2. **Jupyter Notebook**: A well-documented notebook that presents the analysis in a clear and organized manner, suitable for a data science audience.
3. **GitHub Repository**: A repository containing all project files, including the notebook, presentation, and a detailed README file.

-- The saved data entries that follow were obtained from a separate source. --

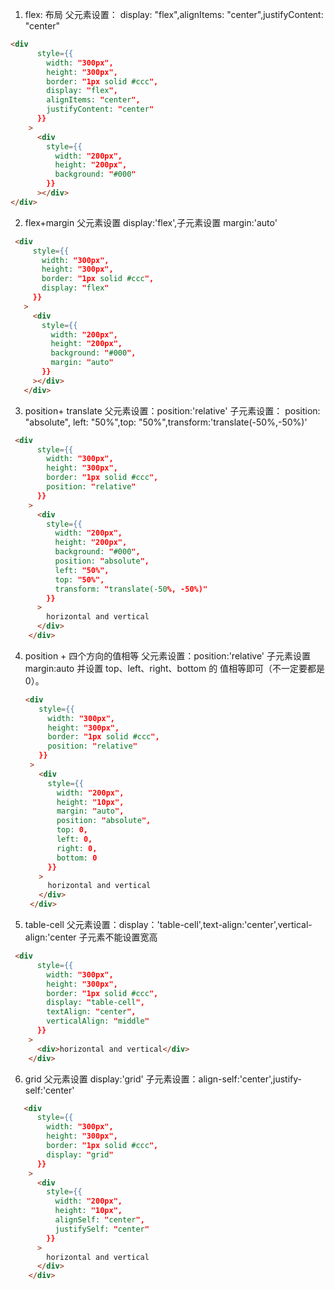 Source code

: 1. flex: 布局
   父元素设置： display: "flex",alignItems: "center",justifyContent: "center"

```html
<div
      style={{
        width: "300px",
        height: "300px",
        border: "1px solid #ccc",
        display: "flex",
        alignItems: "center",
        justifyContent: "center"
      }}
    >
      <div
        style={{
          width: "200px",
          height: "200px",
          background: "#000"
        }}
      ></div>
</div>
```

2. flex+margin
   父元素设置 display:'flex',子元素设置 margin:'auto'

```html
 <div
     style={{
       width: "300px",
       height: "300px",
       border: "1px solid #ccc",
       display: "flex"
     }}
   >
     <div
       style={{
         width: "200px",
         height: "200px",
         background: "#000",
         margin: "auto"
       }}
     ></div>
   </div>
```

3. position+ translate
   父元素设置：position:'relative'
   子元素设置： position: "absolute", left: "50%",top: "50%",transform:'translate(-50%,-50%)'

```html
 <div
      style={{
        width: "300px",
        height: "300px",
        border: "1px solid #ccc",
        position: "relative"
      }}
    >
      <div
        style={{
          width: "200px",
          height: "200px",
          background: "#000",
          position: "absolute",
          left: "50%",
          top: "50%",
          transform: "translate(-50%, -50%)"
        }}
      >
        horizontal and vertical
      </div>
    </div>
```

4. position + 四个方向的值相等
   父元素设置：position:'relative'
   子元素设置 margin:auto 并设置 top、left、right、bottom 的 值相等即可（不一定要都是 0）。

   ```html
   <div
      style={{
        width: "300px",
        height: "300px",
        border: "1px solid #ccc",
        position: "relative"
      }}
    >
      <div
        style={{
          width: "200px",
          height: "10px",
          margin: "auto",
          position: "absolute",
          top: 0,
          left: 0,
          right: 0,
          bottom: 0
        }}
      >
        horizontal and vertical
      </div>
    </div>
   ```

5. table-cell
   父元素设置：display：'table-cell',text-align:'center',vertical-align:'center
   子元素不能设置宽高

```html
 <div
      style={{
        width: "300px",
        height: "300px",
        border: "1px solid #ccc",
        display: "table-cell",
        textAlign: "center",
        verticalAlign: "middle"
      }}
    >
      <div>horizontal and vertical</div>
    </div>
```

6. grid
   父元素设置 display:'grid'
   子元素设置：align-self:'center',justify-self:'center'

```html
   <div
      style={{
        width: "300px",
        height: "300px",
        border: "1px solid #ccc",
        display: "grid"
      }}
    >
      <div
        style={{
          width: "200px",
          height: "10px",
          alignSelf: "center",
          justifySelf: "center"
        }}
      >
        horizontal and vertical
      </div>
    </div>
```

By addressing these objectives and utilizing the provided datasets, we aim to deliver insights that will guide the new movie studio in making informed production decisions.

## Data Acquisition

### Overview

In this section, we will acquire and load the datasets needed for our analysis. The data comes from multiple sources, including Box Office Mojo, IMDB, Rotten Tomatoes, TheMovieDB, and The Numbers. We will first download and unzip the datasets, then load them into our Jupyter Notebook for further analysis.

### Datasets

The primary datasets we will use are:
1. **Box Office Mojo**: Contains data on box office gross.
   - File: `data/bom.movie_gross.csv`
   
2. **IMDB**: Contains movie metadata including genres, ratings, and more.
   - File: `data/im.db`
   - Relevant tables: `movie_basics`, `movie_ratings`
   
3. **Rotten Tomatoes**: Contains movie reviews and additional metadata.
   - Files: 
     - `data/rt.movie_info.tsv` (Movie Info)
     - `data/rt.reviews.tsv` (Reviews)
   
4. **TheMovieDB**: Contains movie metadata including genres, release dates, and ratings.
   - File: `data/tmdb.movies.csv`
   
5. **The Numbers**: Contains data on production budgets and box office gross.
   - File: `data/tn.movie_budgets.csv`

### Data Loading

We will use Python libraries such as `pandas` and `sqlite3` to load the datasets into dataframes for analysis.

In [35]:
import pandas as pd
import matplotlib.pyplot as plt
import sqlite3
import os
import zipfile
import numpy as np
%matplotlib inline

In [11]:
bom_df = pd.read_csv('ZippedData/bom.movie_gross.csv.gz')
rtmi_df = pd.read_csv('ZippedData/rt.movie_info.tsv.gz', delimiter='\t', index_col=0)
rtr_df = pd.read_csv('ZippedData/rt.reviews.tsv.gz', delimiter='\t', index_col=0, encoding='ISO-8859-1')
tmdb_df = pd.read_csv('ZippedData/tmdb.movies.csv.gz', index_col=0)
tnmb_df = pd.read_csv('ZippedData/tn.movie_budgets.csv.gz')

In [18]:
# Unzip IMDB SQLite database
with zipfile.ZipFile('ZippedData/im.db.zip', 'r') as zip_ref:
    zip_ref.extractall('ZippedData')
print("IMDB database unzipped successfully.")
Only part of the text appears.